Hoy fue la mirada que me miraba, la mirada indiscreta tras la cortina, más allá de la ventana asomando sus ojos por el borde superior del alféizar. Llegué a tiempo, su mirada será ahora permanente, rescató mi cuerpo, los sustrajo a mi sentido de la propiedad y ahora puede mirar cuanto quiera sin que yo esté presente. Sin embargo yo me quedé con su mirada absorta, con su mirada inquisitiva, expectante, la mirada que mira la vida tratando de hacerse cuerpo en otra, comprenderla, meter las manos en la arcilla húmeda, no para crear nada con ella, no, sólo para sentir el calor húmedo que nace de las entrañas de la tierra, en lo profundo de otro cuerpo.
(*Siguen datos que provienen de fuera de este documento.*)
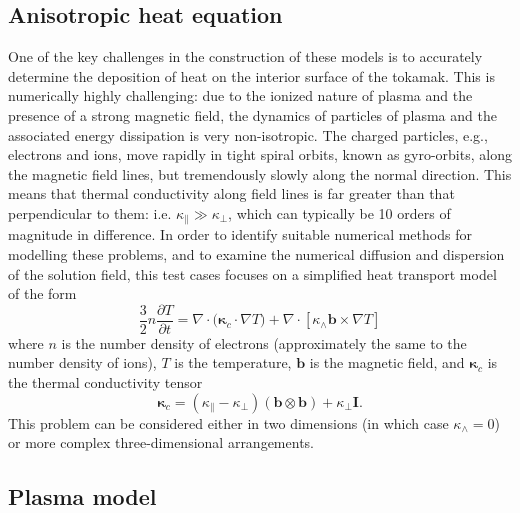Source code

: \documentclass{article}
\begin{document}
\subsection{Anisotropic heat equation}

One of the key challenges in the construction of these models is to accurately
determine the deposition of heat on the interior surface of the tokamak. This is
numerically highly challenging: due to the ionized nature of plasma and the
presence of a strong magnetic field, the dynamics of particles of plasma and the
associated energy dissipation is very non-isotropic. The charged particles,
e.g., electrons and ions, move rapidly in tight spiral orbits, known as
gyro-orbits, along the magnetic field lines, but tremendously slowly along the
normal direction. This means that thermal conductivity along field lines is far
greater than that perpendicular to them: i.e.
$\kappa_{\parallel} \gg \kappa_{\perp}$, which can typically be 10 orders of
magnitude in difference. In order to identify suitable numerical methods for
modelling these problems, and to examine the numerical diffusion and dispersion
of the solution field, this test cases focuses on a simplified heat transport
model of the form
%
\[
  \frac{3}{2} n \frac{\partial T}{\partial t} = \nabla \cdot \big(\bm{\kappa}_c
  \cdot \nabla T \big) + \nabla \cdot [\kappa_{\wedge}\bm{b}\times\nabla T]
\]
%
where $n$ is the number density of electrons (approximately the same to the
number density of ions), $T$ is the temperature, $\bm{b}$ is the magnetic field,
and $\bm{\kappa}_c$ is the thermal conductivity tensor
\[
  \bm{\kappa}_c = (\kappa_{\parallel}-\kappa_{\perp}) (\bm{b}\otimes \bm{b}) +
  \kappa_{\perp}\bm{I}.
\]
This problem can be considered either in two dimensions (in which case
$\kappa_\wedge = 0$) or more complex three-dimensional arrangements.

\subsection{Plasma model}
\end{document}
Amanecía sobre mi desvelo que esperaba paciente esa lechosa luminosidad con que el día iba hoy a levantarse sobre la línea de los altos arboles, una débil línea de niebla rasante que se mantenía sobre sus copas como humo de cocina de carbón, de invierno, sobre los tejados adormecidos de una lejana Asturias; amanecía también con la escandalera de los pájaros, los mismo de ayer, ahora intentando atravesar el cristal de mi ventana en donde ellos, probablemente, sólo descubrían el reflejo de su propio cuerpo, su antifaz -una especie de lavandera curiosa de nuestras tierras, ese ave de un salto inquieto siempre metido en el cuerpo como si tuviera encima el baile san Vito- Lechosa mañana, decía, esperando a que el despertador marcara la hora fijada para levantarme, porque hoy era día de caminar en la espesa selva del Taman Negara, que se demoraba largamente porque aquí, en estas latitudes, amanece lento, se demora la mañana interminablemente como si realmente se hubiera olvidado de que al fin tendrá que hacer acto de presencia, amanecer; ensimismada como está en los bucles y guedejas de niebla con que el bosque ha despertado, ahora todavía una niebla más espesa, más intemporal, pone en entredicho la posibilidad de que el día vaya a amanecer hoy.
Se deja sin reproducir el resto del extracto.